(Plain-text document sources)
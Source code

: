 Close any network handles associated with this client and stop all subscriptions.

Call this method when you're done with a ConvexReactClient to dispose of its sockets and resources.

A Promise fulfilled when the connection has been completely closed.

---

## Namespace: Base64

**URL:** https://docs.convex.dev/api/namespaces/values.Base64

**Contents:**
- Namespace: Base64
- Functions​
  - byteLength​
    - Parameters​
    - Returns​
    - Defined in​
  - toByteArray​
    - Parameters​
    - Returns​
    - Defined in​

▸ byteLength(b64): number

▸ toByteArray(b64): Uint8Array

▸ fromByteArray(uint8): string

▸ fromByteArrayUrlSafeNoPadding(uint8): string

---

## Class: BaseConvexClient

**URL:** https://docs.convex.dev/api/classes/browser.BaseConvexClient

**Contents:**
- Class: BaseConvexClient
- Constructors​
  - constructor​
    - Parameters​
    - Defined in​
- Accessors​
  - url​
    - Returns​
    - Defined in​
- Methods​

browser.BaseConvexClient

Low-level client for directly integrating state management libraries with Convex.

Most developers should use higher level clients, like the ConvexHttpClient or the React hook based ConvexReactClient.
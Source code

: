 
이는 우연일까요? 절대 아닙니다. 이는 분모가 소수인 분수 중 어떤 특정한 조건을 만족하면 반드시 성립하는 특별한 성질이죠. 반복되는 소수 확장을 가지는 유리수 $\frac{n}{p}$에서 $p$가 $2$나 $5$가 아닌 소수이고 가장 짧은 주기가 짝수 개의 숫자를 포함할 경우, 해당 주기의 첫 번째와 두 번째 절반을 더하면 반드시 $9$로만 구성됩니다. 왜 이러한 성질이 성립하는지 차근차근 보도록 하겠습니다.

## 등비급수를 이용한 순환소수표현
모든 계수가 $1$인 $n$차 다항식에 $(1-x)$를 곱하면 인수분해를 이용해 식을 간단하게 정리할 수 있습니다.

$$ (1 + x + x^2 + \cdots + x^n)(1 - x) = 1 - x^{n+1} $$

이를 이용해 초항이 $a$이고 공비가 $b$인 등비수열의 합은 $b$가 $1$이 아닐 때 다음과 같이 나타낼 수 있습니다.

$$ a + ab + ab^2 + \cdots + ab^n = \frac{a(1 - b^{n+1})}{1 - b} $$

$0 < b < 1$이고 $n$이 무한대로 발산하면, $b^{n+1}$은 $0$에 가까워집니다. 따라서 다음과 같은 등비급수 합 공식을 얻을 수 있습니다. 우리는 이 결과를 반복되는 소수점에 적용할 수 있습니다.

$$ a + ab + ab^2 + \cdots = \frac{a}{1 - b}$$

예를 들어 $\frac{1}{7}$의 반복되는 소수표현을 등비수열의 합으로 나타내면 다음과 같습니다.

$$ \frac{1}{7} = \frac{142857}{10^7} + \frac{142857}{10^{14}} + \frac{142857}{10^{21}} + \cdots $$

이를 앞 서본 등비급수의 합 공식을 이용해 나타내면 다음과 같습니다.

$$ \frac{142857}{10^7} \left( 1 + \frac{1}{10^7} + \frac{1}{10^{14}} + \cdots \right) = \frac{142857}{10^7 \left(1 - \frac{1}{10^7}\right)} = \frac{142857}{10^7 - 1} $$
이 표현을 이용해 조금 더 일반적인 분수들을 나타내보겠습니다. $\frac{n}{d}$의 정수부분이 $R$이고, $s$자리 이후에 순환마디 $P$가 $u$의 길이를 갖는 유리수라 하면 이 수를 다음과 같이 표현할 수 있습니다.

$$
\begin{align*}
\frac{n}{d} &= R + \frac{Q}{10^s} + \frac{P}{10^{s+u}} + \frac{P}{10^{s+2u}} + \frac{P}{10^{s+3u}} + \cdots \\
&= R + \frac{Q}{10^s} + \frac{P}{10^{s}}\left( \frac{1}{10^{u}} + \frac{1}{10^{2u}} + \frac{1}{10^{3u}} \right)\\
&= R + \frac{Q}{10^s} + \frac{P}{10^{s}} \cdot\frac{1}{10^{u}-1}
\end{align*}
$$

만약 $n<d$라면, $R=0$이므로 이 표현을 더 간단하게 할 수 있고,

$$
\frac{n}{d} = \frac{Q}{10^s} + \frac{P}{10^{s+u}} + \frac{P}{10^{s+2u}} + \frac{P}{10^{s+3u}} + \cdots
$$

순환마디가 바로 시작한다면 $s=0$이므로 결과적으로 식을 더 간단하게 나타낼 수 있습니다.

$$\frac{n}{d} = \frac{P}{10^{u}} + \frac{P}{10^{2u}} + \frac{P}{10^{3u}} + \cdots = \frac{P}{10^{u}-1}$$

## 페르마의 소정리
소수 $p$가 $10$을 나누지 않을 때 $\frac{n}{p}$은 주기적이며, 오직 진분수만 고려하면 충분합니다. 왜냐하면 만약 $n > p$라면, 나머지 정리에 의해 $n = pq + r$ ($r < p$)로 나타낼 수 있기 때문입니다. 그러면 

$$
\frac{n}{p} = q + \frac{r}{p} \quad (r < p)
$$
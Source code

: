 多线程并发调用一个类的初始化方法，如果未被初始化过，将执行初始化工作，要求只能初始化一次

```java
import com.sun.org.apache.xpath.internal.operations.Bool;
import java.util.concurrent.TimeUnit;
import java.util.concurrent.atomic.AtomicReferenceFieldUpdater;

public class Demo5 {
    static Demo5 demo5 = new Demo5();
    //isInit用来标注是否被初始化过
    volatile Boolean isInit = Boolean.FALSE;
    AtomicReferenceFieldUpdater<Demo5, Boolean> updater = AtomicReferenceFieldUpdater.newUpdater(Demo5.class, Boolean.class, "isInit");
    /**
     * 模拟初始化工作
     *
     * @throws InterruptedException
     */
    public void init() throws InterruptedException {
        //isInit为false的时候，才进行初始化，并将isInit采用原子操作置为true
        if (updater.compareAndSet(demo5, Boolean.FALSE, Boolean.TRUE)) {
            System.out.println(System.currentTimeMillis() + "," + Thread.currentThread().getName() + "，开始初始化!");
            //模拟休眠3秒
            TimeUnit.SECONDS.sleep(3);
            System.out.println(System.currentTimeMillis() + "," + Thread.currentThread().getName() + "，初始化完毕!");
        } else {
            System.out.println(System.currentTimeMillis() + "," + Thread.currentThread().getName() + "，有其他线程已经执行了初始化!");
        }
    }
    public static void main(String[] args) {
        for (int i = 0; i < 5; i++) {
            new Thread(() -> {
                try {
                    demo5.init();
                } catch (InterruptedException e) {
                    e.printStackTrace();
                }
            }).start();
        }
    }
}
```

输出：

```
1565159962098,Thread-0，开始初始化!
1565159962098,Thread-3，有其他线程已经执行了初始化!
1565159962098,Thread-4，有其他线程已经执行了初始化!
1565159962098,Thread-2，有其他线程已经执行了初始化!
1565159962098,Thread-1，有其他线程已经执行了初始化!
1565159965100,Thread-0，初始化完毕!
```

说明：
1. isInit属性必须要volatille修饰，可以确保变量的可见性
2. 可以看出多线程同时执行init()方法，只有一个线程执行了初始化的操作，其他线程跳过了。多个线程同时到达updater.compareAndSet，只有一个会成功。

▸ **Problem**: Every line of the entries that includes "currentTimeMillis" must be copied into the answer.

▸ **Expected answer**:
            System.out.println(System.currentTimeMillis() + "," + Thread.currentThread().getName() + "，开始初始化!");
            System.out.println(System.currentTimeMillis() + "," + Thread.currentThread().getName() + "，初始化完毕!");
            System.out.println(System.currentTimeMillis() + "," + Thread.currentThread().getName() + "，有其他线程已经执行了初始化!");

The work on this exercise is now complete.